→ **YOUR OBJECTIVE**
Below are the entries; state how many of their lines contain the string "electric", and nothing more.

→ **DATA SHOWN**
*** Block opens ***

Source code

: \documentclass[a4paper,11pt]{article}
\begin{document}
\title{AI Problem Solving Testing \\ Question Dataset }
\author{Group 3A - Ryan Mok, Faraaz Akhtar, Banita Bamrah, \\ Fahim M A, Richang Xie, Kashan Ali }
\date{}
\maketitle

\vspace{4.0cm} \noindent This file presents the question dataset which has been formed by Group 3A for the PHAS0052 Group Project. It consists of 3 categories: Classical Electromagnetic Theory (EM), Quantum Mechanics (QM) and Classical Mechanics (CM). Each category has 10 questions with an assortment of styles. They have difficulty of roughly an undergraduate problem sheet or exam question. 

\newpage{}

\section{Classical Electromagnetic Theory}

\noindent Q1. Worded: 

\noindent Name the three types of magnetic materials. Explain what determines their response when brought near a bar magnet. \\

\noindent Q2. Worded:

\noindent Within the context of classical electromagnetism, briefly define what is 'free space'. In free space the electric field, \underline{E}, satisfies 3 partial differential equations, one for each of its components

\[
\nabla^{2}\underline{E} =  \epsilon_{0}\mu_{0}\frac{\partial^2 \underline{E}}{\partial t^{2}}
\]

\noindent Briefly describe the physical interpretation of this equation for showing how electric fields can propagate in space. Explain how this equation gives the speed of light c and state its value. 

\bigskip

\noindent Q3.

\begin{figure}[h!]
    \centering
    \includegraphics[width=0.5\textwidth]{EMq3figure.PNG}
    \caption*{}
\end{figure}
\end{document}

*** Block closes ***

→ **REPLY**
2